Datasets and Tables
Overview
The Datasets section enables users to create, manage, and organize data collections. This documentation covers dataset creation, management, and version control.
Table of Contents
Creating Datasets
Watch this video for a visual guide on dataset creation.
Steps to Create a Dataset
- Navigate to "Datasets - Versions, Tables and Import Jobs"
- Enter a name for your new dataset
- Click "Create New Dataset"
Initial Setup
- Add Title
- Add Description
- Assign Category
- Add Table/s to dataset
- Commit and release version
Next Steps
- Check the ‘Datasets’ table to see all datasets created.
- Click to any dataset from the table to see table, description, versions and tables in this dataset.
- Click on the ‘Trash’ button and type ‘delete’ to delete the dataset permanently from ZinkML platform.
Working with Datasets
Watch this video for detailed instructions on working with Datasets.
Watch this video for detailed instructions on committing and releasing a Dataset version.
Dataset Table Overview
The main dataset table displays:
Column | Description |
---|---|
Name | Dataset identifier |
Number of Tables | Count of tables in dataset |
Total Size | Storage space used |
Number of Rows | Total data rows |
Latest Version | Current version number |
Status | Staged or Committed |
Last Updated | Last modification date |
Created On | Creation date |
Access Type | Private/Shared/Public |
Actions | Collaboration options |
Version Control
- Create New Version
- Tables from previous version automatically included
- Option to remove existing tables
- Add new tables [See Ingestion Documentation]
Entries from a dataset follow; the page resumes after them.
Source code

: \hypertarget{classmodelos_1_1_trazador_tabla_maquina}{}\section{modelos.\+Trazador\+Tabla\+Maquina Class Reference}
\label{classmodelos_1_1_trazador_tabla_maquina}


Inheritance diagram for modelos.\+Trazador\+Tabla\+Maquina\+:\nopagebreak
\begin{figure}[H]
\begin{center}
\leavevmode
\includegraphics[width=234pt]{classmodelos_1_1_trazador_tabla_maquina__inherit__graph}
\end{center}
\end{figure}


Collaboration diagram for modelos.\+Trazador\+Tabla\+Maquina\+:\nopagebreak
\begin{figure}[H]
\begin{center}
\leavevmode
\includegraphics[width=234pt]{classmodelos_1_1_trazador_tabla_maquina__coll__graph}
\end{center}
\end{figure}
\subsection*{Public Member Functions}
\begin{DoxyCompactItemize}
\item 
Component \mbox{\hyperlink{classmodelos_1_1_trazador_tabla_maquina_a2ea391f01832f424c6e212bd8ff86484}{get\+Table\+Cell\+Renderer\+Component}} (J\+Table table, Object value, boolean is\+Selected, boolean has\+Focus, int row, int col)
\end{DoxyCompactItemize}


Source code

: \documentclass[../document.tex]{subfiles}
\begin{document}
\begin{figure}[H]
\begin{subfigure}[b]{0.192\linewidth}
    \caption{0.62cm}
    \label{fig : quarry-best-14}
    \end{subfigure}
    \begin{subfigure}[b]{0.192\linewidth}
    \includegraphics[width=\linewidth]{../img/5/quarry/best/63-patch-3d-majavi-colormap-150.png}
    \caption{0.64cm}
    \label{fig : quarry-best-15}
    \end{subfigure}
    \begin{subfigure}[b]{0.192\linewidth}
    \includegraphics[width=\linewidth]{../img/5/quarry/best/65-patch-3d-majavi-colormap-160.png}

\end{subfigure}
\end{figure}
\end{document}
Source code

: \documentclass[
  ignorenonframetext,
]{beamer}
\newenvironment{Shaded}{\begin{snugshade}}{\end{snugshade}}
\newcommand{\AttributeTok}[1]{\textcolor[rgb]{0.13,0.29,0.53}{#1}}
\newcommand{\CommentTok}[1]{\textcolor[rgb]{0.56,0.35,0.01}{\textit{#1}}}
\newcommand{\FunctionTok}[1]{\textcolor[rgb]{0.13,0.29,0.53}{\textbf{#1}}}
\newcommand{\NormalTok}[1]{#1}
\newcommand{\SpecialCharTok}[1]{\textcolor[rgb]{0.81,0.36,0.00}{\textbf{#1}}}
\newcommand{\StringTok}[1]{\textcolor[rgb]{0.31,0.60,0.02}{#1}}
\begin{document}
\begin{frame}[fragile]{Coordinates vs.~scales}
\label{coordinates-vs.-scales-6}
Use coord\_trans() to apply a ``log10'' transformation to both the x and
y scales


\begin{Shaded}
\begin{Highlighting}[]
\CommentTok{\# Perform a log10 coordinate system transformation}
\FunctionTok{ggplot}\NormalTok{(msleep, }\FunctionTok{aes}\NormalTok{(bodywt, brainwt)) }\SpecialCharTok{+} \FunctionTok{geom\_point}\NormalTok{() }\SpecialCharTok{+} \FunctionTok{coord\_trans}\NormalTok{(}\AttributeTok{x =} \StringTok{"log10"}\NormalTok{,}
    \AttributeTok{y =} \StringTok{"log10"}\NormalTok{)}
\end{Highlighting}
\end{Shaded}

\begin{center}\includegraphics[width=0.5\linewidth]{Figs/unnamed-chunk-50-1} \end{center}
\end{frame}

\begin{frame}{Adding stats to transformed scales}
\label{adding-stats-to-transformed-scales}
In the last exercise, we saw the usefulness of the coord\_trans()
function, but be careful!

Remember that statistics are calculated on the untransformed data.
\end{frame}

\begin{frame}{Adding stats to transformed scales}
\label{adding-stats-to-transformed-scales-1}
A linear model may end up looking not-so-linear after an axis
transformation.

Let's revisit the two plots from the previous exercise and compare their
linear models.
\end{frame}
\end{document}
- Commit and Release Version
- Finalizes changes
- Assign appropriate License to the Dataset
- Makes version available for use
Dataset Management Features
Basic Operations
- View dataset details
- Edit title and description
- Modify category
- Add/remove tables
- Check table schemas
Access Control
- Set dataset as:
- Private (default)
- Shared
- Public
Deletion
- Click "Trash" button
- Type 'delete' to confirm
- Dataset permanently removed from platform
Best Practices
- Use descriptive names
- Maintain detailed descriptions
- Regularly commit versions
- Review table schemas
- Organize with categories